Residential Infill: Good Neighbour Guide
Cities such as Hamilton are in a constant state of change. Some of this change is focused in Hamilton’s residential neighbourhoods, where people demolish and build, build on an existing vacant lot, or renovate older houses. The City of Hamilton calls this process of building and renovating in established neighbourhoods ‘residential infill’.
This guide is intended for property owners, builders, and contractors starting a construction project in an established neighbourhood, and for area residents. The guide outlines requirements and best practices for residential infill construction, as well as communication tips to help everyone involved move smoothly through the project. The guide is not intended to anticipate or solve all issues that may arise, but provides some guidance and contact information to assist, whether you are a property owner, builder/contractor or community member/neighbour.
Residential infill can contribute to the health, vitality, and value of neighbourhoods, including improving property values. Residential infill also contributes to the protection of green space, farmland, forests, wetlands, and watersheds in Ontario’s greenbelt. Instead of building out, the city is building up and intensifying.
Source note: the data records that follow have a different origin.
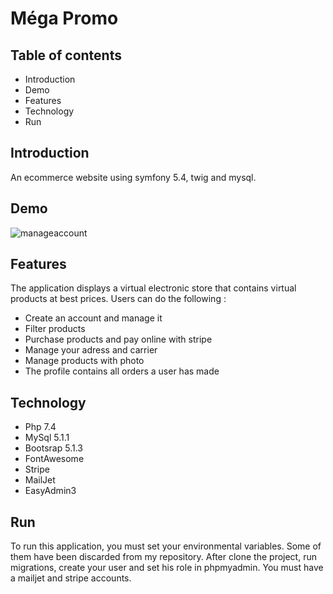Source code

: <h1>Méga Promo</h1>
    <h2>Table of contents</h2>
    <ul>
        <li>Introduction</li>
        <li>Demo</li>
        <li>Features</li>
        <li>Technology</li>
        <li>Run</li>
    </ul>

<h2>Introduction</h2>

An ecommerce website using symfony 5.4, twig and mysql.

<h2>Demo</h2>

![manageaccount](https://user-images.githubusercontent.com/91179295/155399314-be07e845-17ec-4985-b4eb-34e5deb211d1.gif)

<h2>Features</h2>
The application displays a virtual electronic store that contains virtual products at best prices.
Users can do the following :
<ul>
    <li>Create an account and manage it</li>
    <li>Filter products</li>
    <li>Purchase products and pay online with stripe</li>
    <li>Manage your adress and carrier</li>
    <li>Manage products with photo</li>
    <li>The profile contains all orders a user has made</li>
</ul>
<h2>Technology</h2>
<ul>
    <li>Php 7.4</li>
    <li>MySql 5.1.1</li>
    <li>Bootsrap 5.1.3</li>
    <li>FontAwesome</li>
    <li>Stripe</li>
    <li>MailJet</li>
    <li>EasyAdmin3</li>
</ul>
<h2>Run</h2>
To run this application, you must set your environmental variables. Some of them have been discarded from my repository.
After clone the project, run migrations, create your user and set his role in phpmyadmin.
You must have a mailjet and stripe accounts. 


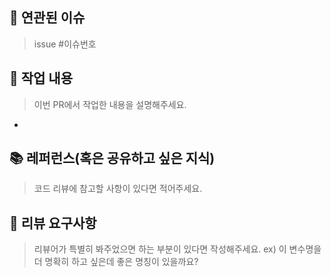 ## 📌 연관된 이슈 
> issue #이슈번호

## 📝 작업 내용 
> 이번 PR에서 작업한 내용을 설명해주세요.
- 

## 📚 레퍼런스(혹은 공유하고 싶은 지식)
> 코드 리뷰에 참고할 사항이 있다면 적어주세요.

## 👥 리뷰 요구사항 
> 리뷰어가 특별히 봐주었으면 하는 부분이 있다면 작성해주세요.
> ex) 이 변수명을 더 명확히 하고 싶은데 좋은 명칭이 있을까요? 
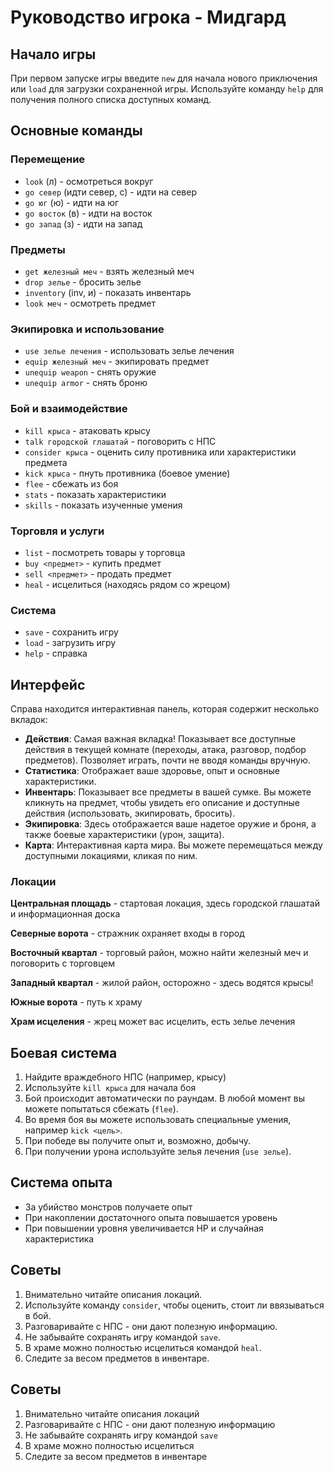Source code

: 
# Руководство игрока - Мидгард

## Начало игры
При первом запуске игры введите `new` для начала нового приключения или `load` для загрузки сохраненной игры.
Используйте команду `help` для получения полного списка доступных команд.

## Основные команды

### Перемещение
- `look` (л) - осмотреться вокруг
- `go север` (идти север, с) - идти на север
- `go юг` (ю) - идти на юг  
- `go восток` (в) - идти на восток
- `go запад` (з) - идти на запад

### Предметы
- `get железный меч` - взять железный меч
- `drop зелье` - бросить зелье
- `inventory` (inv, и) - показать инвентарь
- `look меч` - осмотреть предмет

### Экипировка и использование
- `use зелье лечения` - использовать зелье лечения
- `equip железный меч` - экипировать предмет
- `unequip weapon` - снять оружие
- `unequip armor` - снять броню

### Бой и взаимодействие
- `kill крыса` - атаковать крысу
- `talk городской глашатай` - поговорить с НПС
- `consider крыса` - оценить силу противника или характеристики предмета
- `kick крыса` - пнуть противника (боевое умение)
- `flee` - сбежать из боя
- `stats` - показать характеристики
- `skills` - показать изученные умения

### Торговля и услуги
- `list` - посмотреть товары у торговца
- `buy <предмет>` - купить предмет
- `sell <предмет>` - продать предмет
- `heal` - исцелиться (находясь рядом со жрецом)

### Система
- `save` - сохранить игру
- `load` - загрузить игру  
- `help` - справка

## Интерфейс
Справа находится интерактивная панель, которая содержит несколько вкладок:
- **Действия**: Самая важная вкладка! Показывает все доступные действия в текущей комнате (переходы, атака, разговор, подбор предметов). Позволяет играть, почти не вводя команды вручную.
- **Статистика**: Отображает ваше здоровье, опыт и основные характеристики.
- **Инвентарь**: Показывает все предметы в вашей сумке. Вы можете кликнуть на предмет, чтобы увидеть его описание и доступные действия (использовать, экипировать, бросить).
- **Экипировка**: Здесь отображается ваше надетое оружие и броня, а также боевые характеристики (урон, защита).
- **Карта**: Интерактивная карта мира. Вы можете перемещаться между доступными локациями, кликая по ним.

### Локации

**Центральная площадь** - стартовая локация, здесь городской глашатай и информационная доска

**Северные ворота** - стражник охраняет входы в город

**Восточный квартал** - торговый район, можно найти железный меч и поговорить с торговцем

**Западный квартал** - жилой район, осторожно - здесь водятся крысы!

**Южные ворота** - путь к храму

**Храм исцеления** - жрец может вас исцелить, есть зелье лечения

## Боевая система

1. Найдите враждебного НПС (например, крысу)
2. Используйте `kill крыса` для начала боя
3. Бой происходит автоматически по раундам. В любой момент вы можете попытаться сбежать (`flee`).
4. Во время боя вы можете использовать специальные умения, например `kick <цель>`.
5. При победе вы получите опыт и, возможно, добычу.
6. При получении урона используйте зелья лечения (`use зелье`).

## Система опыта

- За убийство монстров получаете опыт
- При накоплении достаточного опыта повышается уровень
- При повышении уровня увеличивается HP и случайная характеристика

## Советы

1. Внимательно читайте описания локаций.
2. Используйте команду `consider`, чтобы оценить, стоит ли ввязываться в бой.
3. Разговаривайте с НПС - они дают полезную информацию.
4. Не забывайте сохранять игру командой `save`.
5. В храме можно полностью исцелиться командой `heal`.
6. Следите за весом предметов в инвентаре.

## Советы

1. Внимательно читайте описания локаций
2. Разговаривайте с НПС - они дают полезную информацию
3. Не забывайте сохранять игру командой `save`
4. В храме можно полностью исцелиться
5. Следите за весом предметов в инвентаре

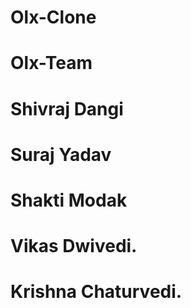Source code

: # Olx-Clone
# Olx-Team
# Shivraj Dangi
# Suraj Yadav
# Shakti Modak
# Vikas Dwivedi.
# Krishna Chaturvedi.
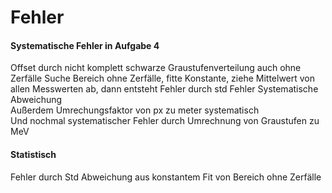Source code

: # Fehler
#### Systematische Fehler in Aufgabe 4
Offset durch nicht komplett schwarze Graustufenverteilung auch ohne Zerfälle
Suche Bereich ohne Zerfälle, fitte Konstante, ziehe Mittelwert von allen Messwerten ab,
dann entsteht Fehler durch std Fehler Systematische Abweichung <br>
Außerdem Umrechungsfaktor von px zu meter systematisch <br>
Und nochmal systematischer Fehler durch Umrechnung von Graustufen zu MeV
#### Statistisch
Fehler durch Std Abweichung aus konstantem Fit von Bereich ohne Zerfälle <br>
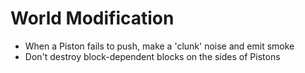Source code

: # World Modification
- When a Piston fails to push, make a 'clunk' noise and emit smoke
- Don't destroy block-dependent blocks on the sides of Pistons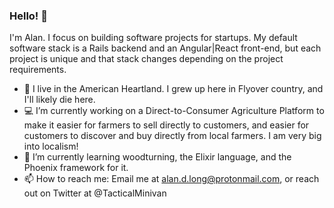 ### Hello! 👋

I'm Alan. I focus on building software projects for startups. My default software stack is a Rails backend and an Angular|React front-end, but each project is unique and that stack changes depending on the project requirements.

- 📍 I live in the American Heartland. I grew up here in Flyover country, and I'll likely die here.
- 💻 I’m currently working on a Direct-to-Consumer Agriculture Platform to make it easier for farmers to sell directly to customers, and easier for customers to discover and buy directly from local farmers. I am very big into localism!
- 🌱 I’m currently learning woodturning, the Elixir language, and the Phoenix framework for it.
- 📫 How to reach me: Email me at alan.d.long@protonmail.com, or reach out on Twitter at @TacticalMinivan

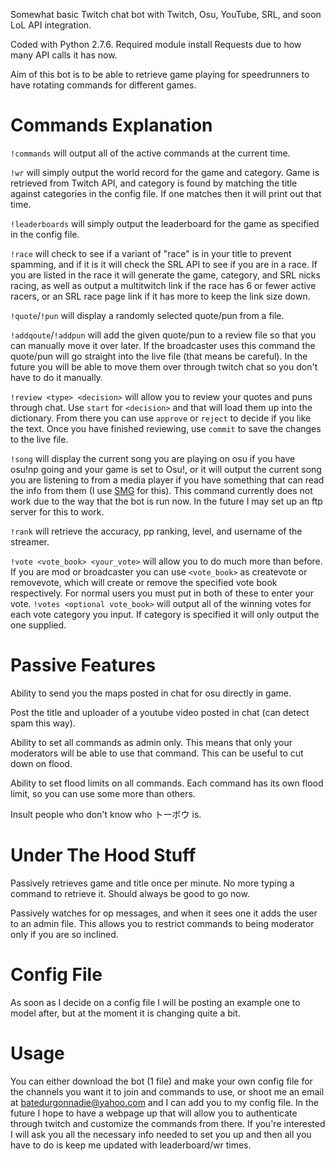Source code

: Somewhat basic Twitch chat bot with Twitch, Osu, YouTube, SRL, and soon LoL API integration.

Coded with Python 2.7.6.  Required module install Requests due to how many API calls it has now.

Aim of this bot is to be able to retrieve game playing for speedrunners to have rotating commands for different games.

Commands Explanation
====================
`!commands` will output all of the active commands at the current time.

`!wr` will simply output the world record for the game and category.  Game is retrieved from Twitch API, and category is
found by matching the title against categories in the config file.  If one matches then it will print out that time.

`!leaderboards` will simply output the leaderboard for the game as specified in the config file.

`!race` will check to see if a variant of "race" is in your title to prevent spamming, and if it is it will check the
SRL API to see if you are in a race.  If you are listed in the race it will generate the game, category, and SRL nicks
racing, as well as output a multitwitch link if the race has 6 or fewer active racers, or an SRL race page link if it 
has more to keep the link size down.

`!quote`/`!pun` will display a randomly selected quote/pun from a file.

`!addqoute`/`!addpun` will add the given quote/pun to a review file so that you can manually move it over later.  If the
broadcaster uses this command the quote/pun will go straight into the live file (that means be careful).  In the future
you will be able to move them over through twitch chat so you don't have to do it manually.

`!review <type> <decision>` will allow you to review your quotes and puns through chat.  Use `start` for `<decision>`
and that will load them up into the dictionary.  From there you can use `approve` or `reject` to decide if you like
the text.  Once you have finished reviewing, use `commit` to save the changes to the live file.

`!song` will display the current song you are playing on osu if you have osu!np going and your game is set to Osu!, or
it will output the current song you are listening to from a media player if you have something that can read the info
from them (I use [SMG](http://obsproject.com/forum/threads/smg-now-playing.12744/) for this).  This command currently
does not work due to the way that the bot is run now.  In the future I may set up an ftp server for this to work.

`!rank` will retrieve the accuracy, pp ranking, level, and username of the streamer.

`!vote <vote_book> <your_vote>` will allow you to do much more than before.  If you are mod or broadcaster you can use
`<vote_book>` as createvote or removevote, which will create or remove the specified vote book respectively.  For normal
users you must put in both of these to enter your vote.  `!votes <optional vote_book>` will output all of the winning
votes for each vote category you input.  If category is specified it will only output the one supplied.


Passive Features
================
Ability to send you the maps posted in chat for osu directly in game.

Post the title and uploader of a youtube video posted in chat (can detect spam this way).

Ability to set all commands as admin only.  This means that only your moderators will be able to use that command.  This
can be useful to cut down on flood.

Ability to set flood limits on all commands.  Each command has its own flood limit, so you can use some more than
others.

Insult people who don't know who トーボウ is.

Under The Hood Stuff
====================
Passively retrieves game and title once per minute.  No more typing a command to retrieve it.  Should always be good to
go now.

Passively watches for op messages, and when it sees one it adds the user to an admin file.  This allows you to restrict
commands to being moderator only if you are so inclined.

Config File
===========
As soon as I decide on a config file I will be posting an example one to model after, but at the moment it is changing
quite a bit.

Usage
=====
You can either download the bot (1 file) and make your own config file for the channels you want it to join and commands
to use, or shoot me an email at batedurgonnadie@yahoo.com and I can add you to my config file.  In the future I hope to
have a webpage up that will allow you to authenticate through twitch and customize the commands from there.  If you're
interested I will ask you all the necessary info needed to set you up and then all you have to do is keep me updated
with leaderboard/wr times.
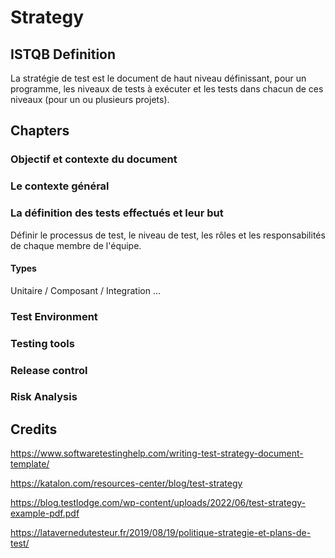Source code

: # Strategy

## ISTQB Definition

La stratégie de test est le document de haut niveau définissant, pour un programme, les niveaux de tests à exécuter et les tests dans chacun de ces niveaux (pour un ou plusieurs projets).

## Chapters

### Objectif et contexte du document


###  Le contexte général 

### La définition des tests effectués et leur but

Définir le processus de test, le niveau de test, les rôles et les responsabilités de chaque membre de l'équipe.

#### Types

Unitaire / Composant / Integration ...


### Test Environment


### Testing tools


### Release control


### Risk Analysis



## Credits

https://www.softwaretestinghelp.com/writing-test-strategy-document-template/

https://katalon.com/resources-center/blog/test-strategy

https://blog.testlodge.com/wp-content/uploads/2022/06/test-strategy-example-pdf.pdf

https://latavernedutesteur.fr/2019/08/19/politique-strategie-et-plans-de-test/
However, construction can also result in negative impacts on neighbours and the community. If the project is not well planned, managed, or communicated, construction can be disruptive and damaging. Property owners are to ensure that new home builders are reputable and registered with Tarion.
Builders earn the trust and respect of neighbours by observing all by-laws and by taking steps to minimize the potentially negative impacts of construction.
Communicating with neighbours
Informed neighbours are more likely to be understanding and supportive of your project.
As a property owner, it is important to:
- Communicate with your neighbours before applying for a building permit. Speak with your neighbours in person about your proposed plans early in the process. Explain the work you want to undertake, the expected timelines, and how the proposed work might impact them.
- Provide neighbours with contact information if issues arise. Create a plan with your neighbours for resolving issues. For example, who should be called for immediate action? Who should be called for less urgent, ongoing issues?
- Post your building permits in a prominent area on your property at all times until the project has been completed. Starting April 1, 2022, By-law 21-207 (PDF, 141 KB) requires a sign to be posted near or at the front of the property line with key project information.
Are you a neighbour with construction nearby? Private information such as approved drawings and/or inspection notes are only available to the property owner or authorized agent. If you are seeking more information about nearby construction, review the posted sign for contacts. If a sign is not posted, notify the Building Division at 905-546-2720 or [email protected].
Permits and approvals
- Building Permit: In order to receive a building permit for demolition, construction or renovation work, the proposed plans must comply with applicable laws and regulations, such as the Zoning By-law and the Ontario Building Code.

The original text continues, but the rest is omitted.